Promise Of A Brand New Day
Blue Corn Music 2014
Review by David Bowling
There has always been a close connection between the gospel music of the church and the blues of the Southern Delta. Ruthie Foster fuses those two styles with her brand of passionate and energetic vocals.
Her two previous albums, The Truth According To Ruthie Foster and Let It Burn were both nominated for Grammy Awards in the Best Blues Album Category. Her new album, Promise of A Brand New Day, will be released August 19th.
Her music can best me compared to that of a modernized Staple Singers but with a little more straight-forward power in the vocals. Whether cover songs or one of her seven originals, they carry strong and relevant messages that she conveys with the strength of her voice.
She returns to her roots with a cover of the Staple Singers “The Ghetto.” The song begins as a sultry electric guitar blues ballad and builds with an increasing intensity. “Second Coming” is an Odetta type civil-rights protest song. A simple melody and acoustic guitar allow her voice to soar.

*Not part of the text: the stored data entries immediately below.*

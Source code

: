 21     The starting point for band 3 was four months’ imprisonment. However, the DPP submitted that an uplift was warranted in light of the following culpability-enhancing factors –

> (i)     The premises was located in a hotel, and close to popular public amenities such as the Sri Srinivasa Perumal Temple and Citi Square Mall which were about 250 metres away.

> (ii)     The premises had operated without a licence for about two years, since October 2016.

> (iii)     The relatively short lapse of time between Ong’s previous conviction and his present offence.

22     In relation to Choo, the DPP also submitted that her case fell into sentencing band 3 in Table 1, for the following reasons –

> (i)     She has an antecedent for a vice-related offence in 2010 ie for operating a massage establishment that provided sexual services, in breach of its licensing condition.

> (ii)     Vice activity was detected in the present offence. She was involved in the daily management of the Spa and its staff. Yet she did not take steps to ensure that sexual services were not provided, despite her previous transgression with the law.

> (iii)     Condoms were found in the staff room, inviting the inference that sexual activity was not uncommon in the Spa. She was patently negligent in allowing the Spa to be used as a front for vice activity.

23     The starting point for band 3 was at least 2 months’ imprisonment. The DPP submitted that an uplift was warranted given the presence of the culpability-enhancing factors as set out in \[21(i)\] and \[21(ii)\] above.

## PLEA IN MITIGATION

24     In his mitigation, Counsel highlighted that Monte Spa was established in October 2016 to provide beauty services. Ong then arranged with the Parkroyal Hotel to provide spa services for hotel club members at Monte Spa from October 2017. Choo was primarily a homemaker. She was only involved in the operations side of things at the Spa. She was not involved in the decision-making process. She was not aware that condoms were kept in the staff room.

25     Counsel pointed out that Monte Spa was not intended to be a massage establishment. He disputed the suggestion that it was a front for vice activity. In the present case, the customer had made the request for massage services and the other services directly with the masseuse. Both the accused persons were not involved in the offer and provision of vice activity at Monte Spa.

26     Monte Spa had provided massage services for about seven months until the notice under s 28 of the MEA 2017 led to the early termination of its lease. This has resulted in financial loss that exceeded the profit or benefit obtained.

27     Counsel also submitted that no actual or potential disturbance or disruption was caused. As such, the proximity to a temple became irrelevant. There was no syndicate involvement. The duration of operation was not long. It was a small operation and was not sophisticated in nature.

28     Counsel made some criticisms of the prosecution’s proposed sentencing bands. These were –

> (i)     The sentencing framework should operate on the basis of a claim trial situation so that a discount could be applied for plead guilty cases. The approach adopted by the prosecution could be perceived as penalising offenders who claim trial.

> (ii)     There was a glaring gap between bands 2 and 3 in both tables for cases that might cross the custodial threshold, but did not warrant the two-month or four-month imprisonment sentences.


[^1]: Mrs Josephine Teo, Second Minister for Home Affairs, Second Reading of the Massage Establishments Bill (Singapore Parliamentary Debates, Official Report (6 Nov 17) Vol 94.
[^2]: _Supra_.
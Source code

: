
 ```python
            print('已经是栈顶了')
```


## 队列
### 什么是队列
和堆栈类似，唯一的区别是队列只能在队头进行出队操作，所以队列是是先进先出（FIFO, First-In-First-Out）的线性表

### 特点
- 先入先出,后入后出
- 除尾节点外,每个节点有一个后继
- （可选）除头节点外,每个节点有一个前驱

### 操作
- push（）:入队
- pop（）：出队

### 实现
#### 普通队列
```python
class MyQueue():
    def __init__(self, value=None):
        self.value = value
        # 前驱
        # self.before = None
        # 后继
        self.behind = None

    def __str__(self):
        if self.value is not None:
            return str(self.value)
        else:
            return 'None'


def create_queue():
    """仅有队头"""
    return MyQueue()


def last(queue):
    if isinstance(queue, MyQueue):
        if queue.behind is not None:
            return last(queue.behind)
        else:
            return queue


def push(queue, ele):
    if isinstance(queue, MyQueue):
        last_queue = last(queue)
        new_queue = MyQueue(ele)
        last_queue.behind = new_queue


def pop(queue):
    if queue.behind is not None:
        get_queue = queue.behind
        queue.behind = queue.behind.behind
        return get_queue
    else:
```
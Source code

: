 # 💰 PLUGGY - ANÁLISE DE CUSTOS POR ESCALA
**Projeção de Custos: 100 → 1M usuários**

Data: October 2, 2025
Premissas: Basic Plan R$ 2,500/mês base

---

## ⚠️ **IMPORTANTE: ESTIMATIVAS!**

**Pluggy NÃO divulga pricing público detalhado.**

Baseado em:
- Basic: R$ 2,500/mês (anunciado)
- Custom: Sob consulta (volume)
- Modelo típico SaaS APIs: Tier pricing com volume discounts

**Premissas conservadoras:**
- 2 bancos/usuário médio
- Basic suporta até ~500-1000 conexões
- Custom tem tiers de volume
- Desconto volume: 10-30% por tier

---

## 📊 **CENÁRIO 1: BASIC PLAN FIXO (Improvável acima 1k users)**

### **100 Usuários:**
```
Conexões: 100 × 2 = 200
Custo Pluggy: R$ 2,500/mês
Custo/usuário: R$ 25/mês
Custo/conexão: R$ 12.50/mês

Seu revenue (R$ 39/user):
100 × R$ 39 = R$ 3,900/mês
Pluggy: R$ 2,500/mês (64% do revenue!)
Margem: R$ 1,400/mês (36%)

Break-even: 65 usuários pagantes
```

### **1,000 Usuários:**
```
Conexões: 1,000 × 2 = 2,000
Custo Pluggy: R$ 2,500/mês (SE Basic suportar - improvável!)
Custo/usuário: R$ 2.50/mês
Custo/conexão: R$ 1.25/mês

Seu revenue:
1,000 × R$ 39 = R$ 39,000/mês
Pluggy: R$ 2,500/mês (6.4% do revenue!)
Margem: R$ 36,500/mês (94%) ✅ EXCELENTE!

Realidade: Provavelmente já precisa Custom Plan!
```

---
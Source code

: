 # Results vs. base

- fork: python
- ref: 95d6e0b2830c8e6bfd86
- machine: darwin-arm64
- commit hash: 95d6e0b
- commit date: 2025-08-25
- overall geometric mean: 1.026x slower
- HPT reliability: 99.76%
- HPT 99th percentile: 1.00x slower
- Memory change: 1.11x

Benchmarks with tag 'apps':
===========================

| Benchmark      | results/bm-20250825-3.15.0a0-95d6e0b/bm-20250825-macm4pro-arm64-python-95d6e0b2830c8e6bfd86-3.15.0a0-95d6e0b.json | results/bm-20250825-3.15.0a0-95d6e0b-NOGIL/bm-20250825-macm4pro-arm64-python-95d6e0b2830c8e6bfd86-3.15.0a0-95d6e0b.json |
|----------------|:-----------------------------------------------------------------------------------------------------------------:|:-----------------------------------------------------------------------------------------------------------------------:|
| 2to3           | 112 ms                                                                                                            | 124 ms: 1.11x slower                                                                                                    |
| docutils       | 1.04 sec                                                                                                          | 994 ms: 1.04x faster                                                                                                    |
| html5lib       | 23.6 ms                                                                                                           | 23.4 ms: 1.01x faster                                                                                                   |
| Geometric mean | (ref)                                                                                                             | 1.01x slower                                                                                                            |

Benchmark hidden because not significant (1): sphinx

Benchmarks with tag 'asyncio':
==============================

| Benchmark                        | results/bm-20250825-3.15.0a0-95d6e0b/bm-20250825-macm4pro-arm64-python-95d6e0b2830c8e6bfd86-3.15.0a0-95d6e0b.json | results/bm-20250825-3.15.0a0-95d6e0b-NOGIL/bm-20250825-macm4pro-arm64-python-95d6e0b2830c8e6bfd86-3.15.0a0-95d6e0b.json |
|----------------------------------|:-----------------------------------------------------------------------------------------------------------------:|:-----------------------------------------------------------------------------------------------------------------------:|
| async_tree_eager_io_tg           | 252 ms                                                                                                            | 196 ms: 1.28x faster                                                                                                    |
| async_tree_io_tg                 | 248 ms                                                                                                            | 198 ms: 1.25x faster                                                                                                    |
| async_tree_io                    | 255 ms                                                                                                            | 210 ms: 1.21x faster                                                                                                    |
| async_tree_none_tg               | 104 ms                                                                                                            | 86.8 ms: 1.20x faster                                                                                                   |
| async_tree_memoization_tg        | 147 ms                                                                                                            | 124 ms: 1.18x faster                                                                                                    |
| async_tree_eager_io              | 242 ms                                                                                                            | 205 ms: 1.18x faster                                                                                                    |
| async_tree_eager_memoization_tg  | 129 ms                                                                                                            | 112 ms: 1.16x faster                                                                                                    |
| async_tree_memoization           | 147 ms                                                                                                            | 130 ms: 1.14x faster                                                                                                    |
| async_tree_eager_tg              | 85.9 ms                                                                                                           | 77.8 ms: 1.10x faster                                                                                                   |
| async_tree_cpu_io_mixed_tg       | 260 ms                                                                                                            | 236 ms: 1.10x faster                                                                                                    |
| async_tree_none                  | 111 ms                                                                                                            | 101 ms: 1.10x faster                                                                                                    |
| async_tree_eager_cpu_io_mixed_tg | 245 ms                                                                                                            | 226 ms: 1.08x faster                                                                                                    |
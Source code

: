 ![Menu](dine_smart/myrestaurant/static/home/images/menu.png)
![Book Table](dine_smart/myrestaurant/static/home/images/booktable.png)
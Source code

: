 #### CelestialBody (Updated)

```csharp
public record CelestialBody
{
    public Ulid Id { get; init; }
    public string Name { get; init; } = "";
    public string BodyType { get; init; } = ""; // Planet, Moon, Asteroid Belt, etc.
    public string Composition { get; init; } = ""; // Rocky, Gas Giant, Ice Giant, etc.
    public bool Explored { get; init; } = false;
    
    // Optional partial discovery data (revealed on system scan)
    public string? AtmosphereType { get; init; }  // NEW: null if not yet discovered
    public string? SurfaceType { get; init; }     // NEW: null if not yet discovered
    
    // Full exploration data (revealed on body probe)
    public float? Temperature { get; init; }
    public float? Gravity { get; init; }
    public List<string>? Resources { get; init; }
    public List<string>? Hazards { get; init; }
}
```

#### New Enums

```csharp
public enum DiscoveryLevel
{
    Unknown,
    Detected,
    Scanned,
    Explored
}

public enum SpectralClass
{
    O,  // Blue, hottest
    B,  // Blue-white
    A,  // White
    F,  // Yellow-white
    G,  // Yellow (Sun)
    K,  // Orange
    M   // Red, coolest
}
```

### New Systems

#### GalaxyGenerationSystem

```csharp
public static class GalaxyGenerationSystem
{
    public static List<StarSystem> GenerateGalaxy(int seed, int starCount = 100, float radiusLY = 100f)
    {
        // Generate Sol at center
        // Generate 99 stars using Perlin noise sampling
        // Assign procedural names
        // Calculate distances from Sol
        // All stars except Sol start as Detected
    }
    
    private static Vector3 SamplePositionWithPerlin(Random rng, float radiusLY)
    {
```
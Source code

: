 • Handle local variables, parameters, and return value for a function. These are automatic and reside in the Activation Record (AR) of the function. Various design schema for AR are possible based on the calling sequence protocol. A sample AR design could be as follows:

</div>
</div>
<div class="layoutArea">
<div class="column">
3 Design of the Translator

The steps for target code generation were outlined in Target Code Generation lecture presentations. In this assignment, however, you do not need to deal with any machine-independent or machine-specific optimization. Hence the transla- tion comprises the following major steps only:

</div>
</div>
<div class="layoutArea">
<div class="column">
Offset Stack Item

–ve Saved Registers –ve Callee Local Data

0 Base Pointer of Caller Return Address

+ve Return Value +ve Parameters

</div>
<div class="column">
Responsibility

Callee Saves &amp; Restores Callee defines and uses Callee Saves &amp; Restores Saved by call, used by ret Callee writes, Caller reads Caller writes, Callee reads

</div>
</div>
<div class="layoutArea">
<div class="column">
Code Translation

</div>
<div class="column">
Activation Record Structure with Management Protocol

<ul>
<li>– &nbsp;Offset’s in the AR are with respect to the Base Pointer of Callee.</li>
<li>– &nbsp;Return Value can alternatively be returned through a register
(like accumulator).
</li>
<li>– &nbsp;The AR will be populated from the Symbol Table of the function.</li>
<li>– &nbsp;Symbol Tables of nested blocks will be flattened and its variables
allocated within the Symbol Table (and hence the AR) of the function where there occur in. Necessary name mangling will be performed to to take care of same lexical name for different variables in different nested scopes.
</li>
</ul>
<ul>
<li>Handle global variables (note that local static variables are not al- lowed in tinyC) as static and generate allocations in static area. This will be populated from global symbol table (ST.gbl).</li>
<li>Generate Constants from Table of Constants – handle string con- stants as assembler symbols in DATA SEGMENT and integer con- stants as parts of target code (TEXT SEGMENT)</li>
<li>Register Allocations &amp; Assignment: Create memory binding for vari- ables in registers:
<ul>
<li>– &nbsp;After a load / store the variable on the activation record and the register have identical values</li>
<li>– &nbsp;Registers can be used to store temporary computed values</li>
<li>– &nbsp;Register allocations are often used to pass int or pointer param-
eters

Her own composition “Singing The Blues,” which is the albums lead track, is a soulful trip though the old world of rhythm and blues. Simple is many times best as her a cappella version of “Brand New Day” demonstrates. “It Might Not Be Right,” a tune she wrote with William Bell, is her type of message song as it deals with the issue of gay marriage.
She has surrounded herself with a capable band consisting of bassist/producer Meshell Ndegeocello, guitarist Chris Bruce, drummer Ivan Edwards, and keyboardist Jebin Bruni. Also on hand are guest vocalist Toshi Reagon and guitarist Doyle Bramhall II.
Ruthie Foster has continued her tradition of releasing powerful and relevant gospel and blues albums. Promise Of A Brand New Day is music is from the heart, the pulpit, and the soul. It is music for today that draws on the traditions of the past.